Sunday, 9 January 2011

SCIENCE FICTION: ON MY 'TO BE READ' SHELF

If cats were my first real love that has stayed with me all my life, Science Fiction runs it a fairly close second. When I was about four or five and started reading the British weekly comics, it wasn't long before I knew the type of material that I really liked and was that space stuff, starting with Captain Condor in The Lion-
-and followed not long after by Jet Ace Logan.
 The sublime Jeff Hawke followed later.
By that time I'd joined the library and, although an omnivorous reader, was always on the lookout for the space stuff and by my mid-teens, although still devouring anything and everything, was a confirmed fan of SF. When I met Susan at the age of 40 I'd amassed a sizeable collection most of which I then had to get rid of (along with a similarly large collection of comics) when I moved into her small flat. It wasn't such a big deal then as it might have been ten years earlier as I'd been reading less and less and more and more crime fiction for some years, plus anything else which took my still omnivorous fancy. I'd also found myself on the fringes of SF fandom after years of involvement when it had become the focus of my life.

Over the next 20 years I found myself reading less and less SF, though still interested, and maintaining only slenderest toehold in fandom. Now in the last couple of years I've found myself buying SF again, not a lot and very selectively. I've mentioned this from a different angle before but bear with me if I repeat myself somewhat.

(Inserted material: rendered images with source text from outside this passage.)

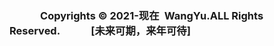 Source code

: ### &#8195;&#8195;&#8195;Copyrights © 2021-现在&#8194;WangYu.ALL Rights Reserved.&#8195;&#8195;&#8195;[**未来可期，来年可待**]
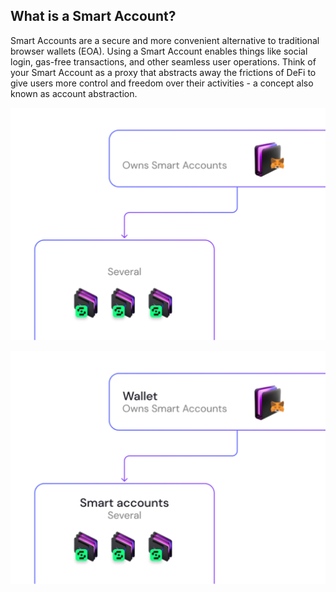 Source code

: ## What is a Smart Account?

Smart Accounts are a secure and more convenient alternative to traditional browser wallets (EOA). Using a Smart Account enables things like social login, gas-free transactions, and other seamless user operations. Think of your Smart Account as a proxy that abstracts away the frictions of DeFi to give users more control and freedom over their activities - a concept also known as account abstraction.

<p align="center">
  <img src="https://raw.githubusercontent.com/Premian-Labs/archetype-info-center/master/public/diagrams/03-what-is-a-smart-account-dark.png" alt="smart-account-dark" class="dark-only"/>
</p>

<p align="center">
  <img src="https://raw.githubusercontent.com/Premian-Labs/archetype-info-center/master/public/diagrams/03-what-is-a-smart-account-light.png" alt="smart-account-light" class="light-only"/>
</p>
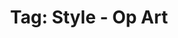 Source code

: ---
layout: portfolio
title: 'Tag: Style - Op Art'
permalink: /portfolio/tags/style/op-art
type: tag
uid: op-art
pagination:
    enabled: true
    tag: [op-art]
--- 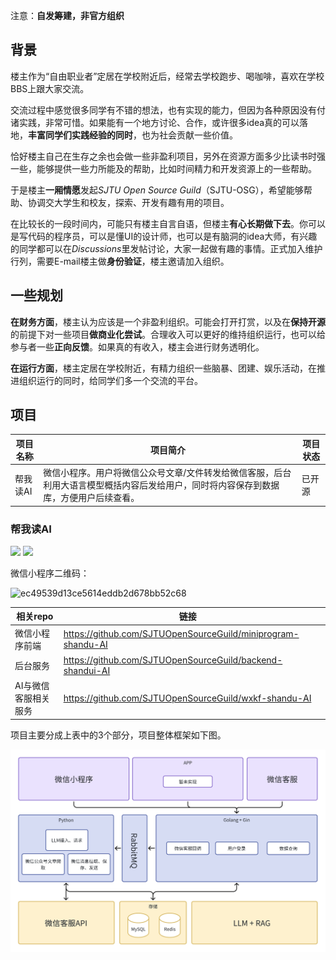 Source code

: 注意：**自发筹建，非官方组织**

## 背景

楼主作为“自由职业者”定居在学校附近后，经常去学校跑步、喝咖啡，喜欢在学校BBS上跟大家交流。

交流过程中感觉很多同学有不错的想法，也有实现的能力，但因为各种原因没有付诸实践，非常可惜。如果能有一个地方讨论、合作，或许很多idea真的可以落地，**丰富同学们实践经验的同时**，也为社会贡献一些价值。

恰好楼主自己在生存之余也会做一些非盈利项目，另外在资源方面多少比读书时强一些，能够提供一些力所能及的帮助，比如时间精力和开发资源上的一些帮助。

于是楼主**一厢情愿**发起*SJTU Open Source Guild*（SJTU-OSG），希望能够帮助、协调交大学生和校友，探索、开发有趣有用的项目。

在比较长的一段时间内，可能只有楼主自言自语，但楼主**有心长期做下去**。你可以是写代码的程序员，可以是懂UI的设计师，也可以是有脑洞的idea大师，有兴趣的同学都可以在*Discussions*里发帖讨论，大家一起做有趣的事情。正式加入维护行列，需要E-mail楼主做**身份验证**，楼主邀请加入组织。



## 一些规划

**在财务方面**，楼主认为应该是一个非盈利组织。可能会打开打赏，以及在**保持开源**的前提下对一些项目**做商业化尝试**。合理收入可以更好的维持组织运行，也可以给参与者一些**正向反馈**。如果真的有收入，楼主会进行财务透明化。



**在运行方面**，楼主定居在学校附近，有精力组织一些脑暴、团建、娱乐活动，在推进组织运行的同时，给同学们多一个交流的平台。



## 项目

| 项目名称 | 项目简介                                                     | 项目状态 |
| -------- | ------------------------------------------------------------ | -------- |
| 帮我读AI | 微信小程序。用户将微信公众号文章/文件转发给微信客服，后台利用大语言模型概括内容后发给用户，同时将内容保存到数据库，方便用户后续查看。 | 已开源   |

### 帮我读AI

![](https://img.shields.io/badge/已上线-8A2BE2)
![](https://img.shields.io/badge/已开源-02BE20)


微信小程序二维码：

<img width="300" height="300" alt="ec49539d13ce5614eddb2d678bb52c68" src="https://github.com/user-attachments/assets/7e18b282-6a1c-4fef-b15c-40a78d1eee63" />






| 相关repo             | 链接                                                         |      |
| -------------------- | ------------------------------------------------------------ | ---- |
| 微信小程序前端       | https://github.com/SJTUOpenSourceGuild/miniprogram-shandu-AI |      |
| 后台服务             | https://github.com/SJTUOpenSourceGuild/backend-shandui-AI    |      |
| AI与微信客服相关服务 | https://github.com/SJTUOpenSourceGuild/wxkf-shandu-AI        |      |

项目主要分成上表中的3个部分，项目整体框架如下图。

![image-20250813101405992](README.assets/image-20250813101405992.png)
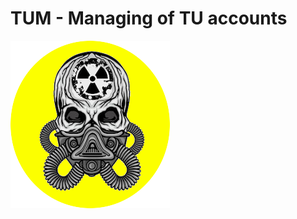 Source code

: # TUM - Managing of TU accounts
![TUM](https://raw.githubusercontent.com/APN-Pucky/TUM/master/src/main/resources/skull.png)
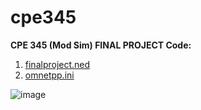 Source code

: # cpe345
**CPE 345 (Mod Sim) FINAL PROJECT Code:**

1. [finalproject.ned](https://github.com/pherrer/cpe345/blob/1c1d71a9eb41ca322dab33e2be915c76fbc4e658/finalproject.ned)
2. [omnetpp.ini](https://github.com/pherrer/cpe345/blob/main/omnetpp.ini)

![image](https://github.com/user-attachments/assets/c3ab1ac7-85a7-40a1-9154-5b65a68f9656)
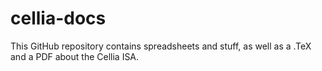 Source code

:# cellia-docs

This GitHub repository contains spreadsheets and stuff, as well as a .TeX and a PDF about the Cellia ISA.
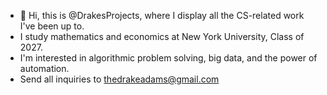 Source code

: - 👋 Hi, this is @DrakesProjects, where I display all the CS-related work I've been up to.
- I study mathematics and economics at New York University, Class of 2027.
- I'm interested in algorithmic problem solving, big data, and the power of automation.
- Send all inquiries to thedrakeadams@gmail.com
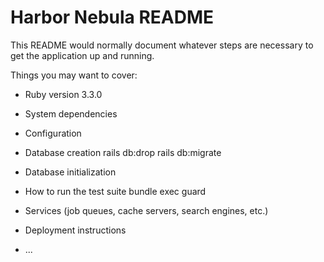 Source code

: # Harbor Nebula README

This README would normally document whatever steps are necessary to get the
application up and running.

Things you may want to cover:

* Ruby version
3.3.0

* System dependencies

* Configuration

* Database creation
rails db:drop
rails db:migrate

* Database initialization

* How to run the test suite
bundle exec guard

* Services (job queues, cache servers, search engines, etc.)

* Deployment instructions

* ...
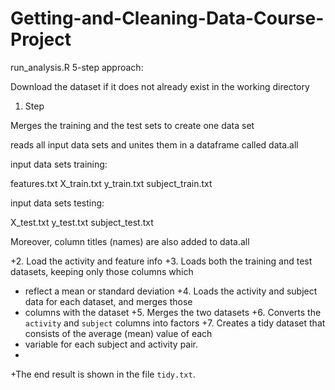 # Getting-and-Cleaning-Data-Course-Project

run_analysis.R 5-step approach:


Download the dataset if it does not already exist in the working directory

1. Step

Merges the training and the test sets to create one data set


reads all input data sets and unites them in a dataframe called data.all

input data sets training:

  features.txt
  X_train.txt
  y_train.txt
  subject_train.txt

input data sets testing:

  X_test.txt
  y_test.txt
  subject_test.txt

Moreover, column titles (names) are also added to data.all

+2. Load the activity and feature info
+3. Loads both the training and test datasets, keeping only those columns which
+   reflect a mean or standard deviation
+4. Loads the activity and subject data for each dataset, and merges those
+   columns with the dataset
+5. Merges the two datasets
+6. Converts the `activity` and `subject` columns into factors
+7. Creates a tidy dataset that consists of the average (mean) value of each
+   variable for each subject and activity pair.
+
+The end result is shown in the file `tidy.txt`.
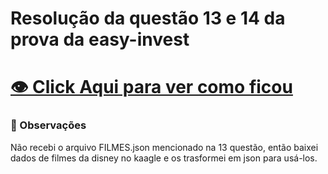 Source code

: # Resolução da questão 13 e 14 da prova da easy-invest

# [ 👁️ Click Aqui para ver como ficou](https://vitorfigm.github.io/resolucao-entrevista-easy-tech-angular/)
### 💬 Observações
Não recebi o arquivo FILMES.json mencionado na 13 questão, então baixei dados de filmes da disney no kaagle e os trasformei em json para usá-los.
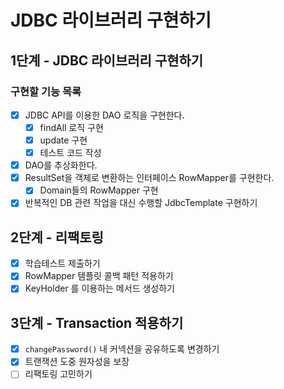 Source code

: # JDBC 라이브러리 구현하기

## 1단계 - JDBC 라이브러리 구현하기

### 구현할 기능 목록

- [x] JDBC API를 이용한 DAO 로직을 구현한다.
    - [x] findAll 로직 구현
    - [x] update 구현
    - [x] 테스트 코드 작성
- [x] DAO를 추상화한다.
- [x] ResultSet을 객체로 변환하는 인터페이스 RowMapper를 구현한다.
    - [x] Domain들의 RowMapper 구현
- [x] 반복적인 DB 관련 작업을 대신 수행할 JdbcTemplate 구현하기

## 2단계 - 리팩토링

- [x] 학습테스트 제출하기
- [x] RowMapper 템플릿 콜백 패턴 적용하기
- [x] KeyHolder 를 이용하는 메서드 생성하기 

## 3단계 - Transaction 적용하기

- [x] `changePassword()` 내 커넥션을 공유하도록 변경하기 
- [x] 트랜잭션 도중 원자성을 보장
- [ ] 리팩토링 고민하기
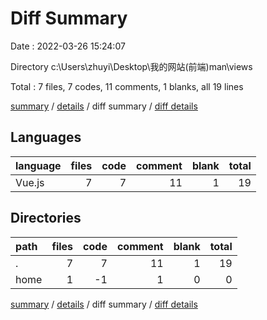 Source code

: # Diff Summary

Date : 2022-03-26 15:24:07

Directory c:\Users\zhuyi\Desktop\我的网站\(前端)man\views

Total : 7 files,  7 codes, 11 comments, 1 blanks, all 19 lines

[summary](results.md) / [details](details.md) / diff summary / [diff details](diff-details.md)

## Languages
| language | files | code | comment | blank | total |
| :--- | ---: | ---: | ---: | ---: | ---: |
| Vue.js | 7 | 7 | 11 | 1 | 19 |

## Directories
| path | files | code | comment | blank | total |
| :--- | ---: | ---: | ---: | ---: | ---: |
| . | 7 | 7 | 11 | 1 | 19 |
| home | 1 | -1 | 1 | 0 | 0 |

[summary](results.md) / [details](details.md) / diff summary / [diff details](diff-details.md)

It started with a couple of collections from Gollancz which were both nicely produced -Robert E Howard's The Complete Chronicles of Conan, an edition which deliberately shed the post-mortem additions and rewrites by L.Sprague de Camp and Lin Carter to present the stories in their original form, and Necronomicon The Best Weird Tales of H.P. Lovecraft which, excluding collaborations, is actually pretty much the complete HPL and has a nice extensive concluding essay. Any, yes, I know they are respectively Fantasy and Horror and not SF but as far as I'm concerned the three genres are heavily related (though I could equally argue otherwise). In January 2006 I bought a lovely 600 page hardback The Jack Vance Treasury. I can be specific about the date because that was when I went into hospital for four weeks and read most of it there.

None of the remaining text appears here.